Earlier this week Ukraine’s state broadcaster UA:PBC revealed that it had hired a lawyer after its 15 million euro Eurovision guarantee had been frozen in Geneva.

And on Thursday morning it seemed pretty clear that Ukraine won’t be getting all of that money back, as the European Broadcasting Union announced that Ukraine’s broadcaster will face a serious fine over its ban of the Russian contestant Julia Samoylova and delays in the organisation of this year’s contest.

“As a result of this, attention was drawn away from the competition and the brand reputation of the Eurovision Song Contest was endangered,” the EBU said in a statement.

“Therefore the contest’s steering committee … has recommended that UA:PBC should receive a substantial fine, in line with the rules of the competition.”

The steering committee — also known as the Eurovision Song Contest Reference Group — did not specify the amount.

However, Zurab Alasania, the head of the Ukrainian broadcaster, has said on television that the fine could be up to 200,000 euros.

The fine is likely based on the country’s participation fee. Members of the Reference Group have told wiwibloggs in the past that Armenia was fined “at least twice or maybe three times its participation fee” in 2016 following the Iveta Mukuchyan flag-waving controversy.

Speaking to Billboard earlier this month, Frank-Dieter Freiling, chairman of the Reference Group, made it clear that Ukraine had not acted according to its earlier guarantees.

“We had a promise in writing and orally from the prime minister down that everyone was welcome at the song contest,” he says. “We were disappointed Ukraine didn’t live up to their word.”

In recent months, Freiling has said that sanctions could range from a financial penalty to a three-year ban from the contest. In handing down a “substantial fine” it seems the committee opted for the middle road.

While the Julia Samoylova controversy has gripped international media in recent months, we should note that Ukraine is also being fined over the significant delays in organising this year’s contest.

It faced a series of organisational challenges and p.r. hiccups, including the resignation of the General Director of the state broadcaster last December; questions over transparency and the potentially illegal awarding of ticketing contracts; the initial refusal to offer fan packages; and mass resignations exactly three months before the grand final.

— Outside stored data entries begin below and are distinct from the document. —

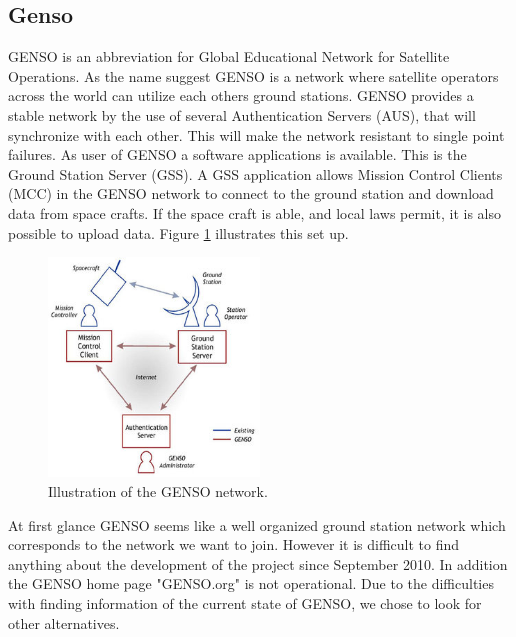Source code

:\subsection{Genso}
GENSO is an abbreviation for Global Educational Network for Satellite Operations. As the name suggest GENSO is a network where satellite operators across the world can utilize each others ground stations. GENSO provides a stable network by the use of several Authentication Servers (AUS), that will synchronize with each other. This will make the network resistant to single point failures. As user of GENSO a software applications is available. This is the Ground Station Server (GSS). A GSS application allows Mission Control Clients (MCC) in the GENSO network to connect to the ground station and download data from space crafts. If the space craft is able, and local laws permit, it is also possible to upload data\cite{GENSO}. Figure \ref{GENSO_network} illustrates this set up.   

\begin{figure}
	\begin{center}
		\includegraphics[width=0.5\textwidth]{Figures/GENSO_network.jpg}
	\end{center}
	\caption{Illustration of the GENSO network.}
	\label{GENSO_network}
\end{figure}

At first glance GENSO seems like a well organized ground station network which corresponds to the network we want to join. However it is difficult to find anything about the development of the project since September 2010. In addition the GENSO home page "GENSO.org" is not operational. Due to the difficulties with finding information of the current state of GENSO, we chose to look for other alternatives. 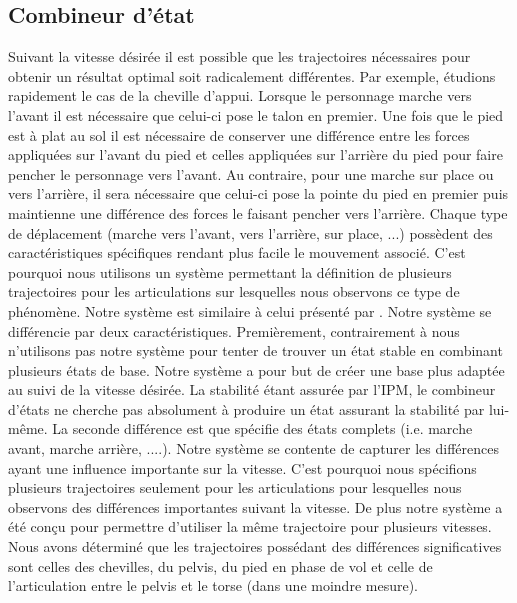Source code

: \documentclass[runningheads,a4paper]{llncs}
\begin{document}
\subsection{Combineur d'état}
\label{sec:multi_state}
%
Suivant la vitesse désirée il est possible que les trajectoires nécessaires pour obtenir un résultat optimal soit radicalement différentes. Par exemple, étudions rapidement le cas de la cheville d'appui. Lorsque le personnage marche vers l'avant il est nécessaire que celui-ci pose le talon en premier. Une fois que le pied est à plat au sol il est nécessaire de conserver une différence entre les forces appliquées sur l'avant du pied et celles appliquées sur l'arrière du pied pour faire pencher le personnage vers l'avant. Au contraire, pour une marche sur place ou vers l'arrière, il sera nécessaire que celui-ci pose la pointe du pied en premier puis maintienne une différence des forces le faisant pencher vers l'arrière. Chaque type de déplacement (marche vers l'avant, vers l'arrière, sur place, ...) possèdent des caractéristiques spécifiques rendant plus facile le mouvement associé. C'est pourquoi nous utilisons un système permettant la définition de plusieurs trajectoires pour les articulations sur lesquelles nous observons ce type de phénomène. Notre système est similaire à celui présenté par \cite{coros2009robust}. Notre système se différencie par deux caractéristiques. Premièrement, contrairement à \cite{coros2009robust} nous n'utilisons pas notre système pour tenter de trouver un état stable en combinant plusieurs états de base. Notre système a pour but de créer une base plus adaptée au suivi de la vitesse désirée. La stabilité étant assurée par l'IPM, le combineur d'états ne cherche pas absolument à produire un état assurant la stabilité par lui-même. La seconde différence est que \cite{coros2009robust} spécifie des états complets (i.e. marche avant, marche arrière, ....). Notre système se contente de capturer les différences ayant une influence importante sur la vitesse. C'est pourquoi nous spécifions plusieurs trajectoires seulement pour les articulations pour lesquelles nous observons des différences importantes suivant la vitesse. De plus notre système a été conçu pour permettre d'utiliser la même trajectoire pour plusieurs vitesses. Nous avons déterminé que les trajectoires possédant des différences significatives sont celles des chevilles, du pelvis, du pied en phase de vol et celle de l'articulation entre le pelvis et le torse (dans une moindre mesure). 
\end{document}
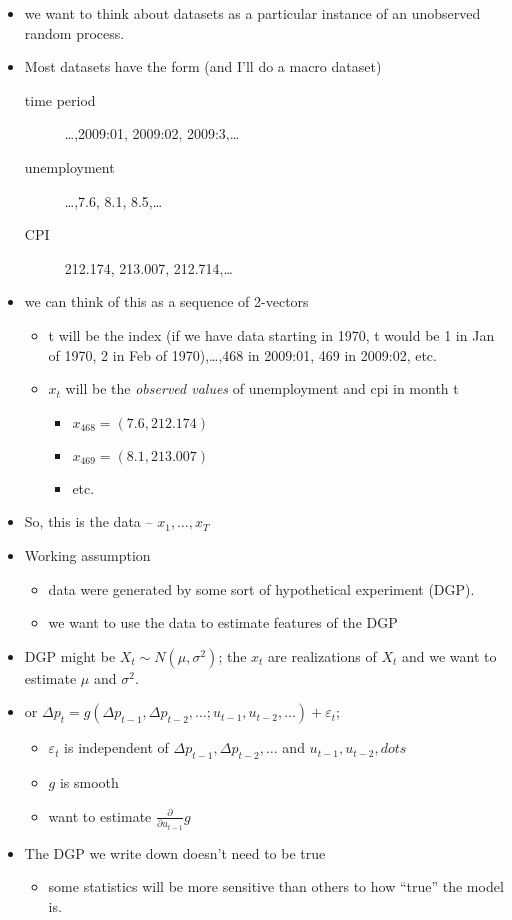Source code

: \begin{itemize}
\item we want to think about datasets as a particular instance of an
      unobserved random process.
\item Most datasets have the form (and I'll do a macro dataset)
\begin{description}
\item[time period] \ldots{},2009:01, 2009:02, 2009:3,\ldots{}
\item[unemployment] \ldots{},7.6, 8.1, 8.5,\ldots{}
\item[CPI] 212.174, 213.007, 212.714,\ldots{}
\end{description}
\item we can think of this as a sequence of 2-vectors
\begin{itemize}
\item t will be the index (if we have data starting in 1970, t would
        be 1 in Jan of 1970, 2 in Feb of 1970),\ldots{},468 in 2009:01, 469
        in 2009:02, etc.
\item $x_t$ will be the \emph{observed values} of unemployment and cpi in
        month t
\begin{itemize}
\item $x_{468} = (7.6, 212.174)$
\item $x_{469} = (8.1, 213.007)$
\item etc.
\end{itemize}
\end{itemize}
\item So, this is the data -- $x_1,\dots,x_T$
\item Working assumption
\begin{itemize}
\item data were generated by some sort of hypothetical experiment (DGP).
\item we want to use the data to estimate features of the DGP
\end{itemize}
\item DGP might be $X_t \sim N(\mu, \sigma^2)$; the $x_t$ are
      realizations of $X_t$ and we want to estimate $\mu$ and
      $\sigma^2$.
\item or $\Delta p_t = g(\Delta p_{t-1}, \Delta p_{t-2}, \dots; u_{t-1}, u_{t-2}, \dots) + \varepsilon_t$;
\begin{itemize}
\item $\varepsilon_t$ is independent of $\Delta p_{t-1}, \Delta p_{t-2}, \dots$ and $u_{t-1}, u_{t-2}, dots$
\item $g$ is smooth
\item want to estimate $\frac{\partial}{\partial u_{t-1}} g$
\end{itemize}
\item The DGP we write down doesn't need to be true
\begin{itemize}
\item some statistics will be more sensitive than others to how ``true'' the model is.
\end{itemize}
\end{itemize}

All of this added up to delays. Speaking to Strana in February, one source said:

“In fact, the schedule of tenders and identification of contractors have been practically derailed. It includes works planned on the main venue, Euroclub, PR, TV production, hotel service, catering etc. In general, there is nothing there yet, even the ticket agent was not chosen, the tender has been cancelled.”

Russia will not be fined

According to the TASS news agency, the EBU has issued Russia’s First Channel with a reprimand for not attending the Heads of Delegation meeting in March and for choosing not to broadcast the live shows.

However, and according to EBU spokesman Dave Goodman, the Reference Group believes that “there should not be any other action now” against Russian TV. That’s because, in their minds, Russia broke the rules owing to the fact “the Russian singer was not allowed access to the competition in Ukraine.”

Earlier this month Freiling said that Russia had played a part in the conflict and had set a “media trap” for its geopolitical rival.

Speaking to Eurovision.de, he said:

“There was a propaganda war between both sides, especially as the Ukrainian government and the Ukrainian secret service let themselves get caught in a media trap from the Russian side. In the end, the broadcaster had to decide: go against their own people or against their international partners.”

Russia’s decision to withdraw from Eurovision 2017 — and not to air any of its live shows — left a dent in Eurovision ratings.

Overall viewership fell to 182 million — down from 204 million the year before. For better or worse, that reality may have shielded Russia from any potential ban, just as it may have protected Ukraine from a similar fate. The EBU has to punish misbehaviour, but it also needs to keep viewership up to justify continued investment.

What do you make of the sanctions against Ukraine? Do you think that the figure should be revealed publicly? And do you think that Russia should also have been fined for laying “a media trap”? Let us know in the comments box below.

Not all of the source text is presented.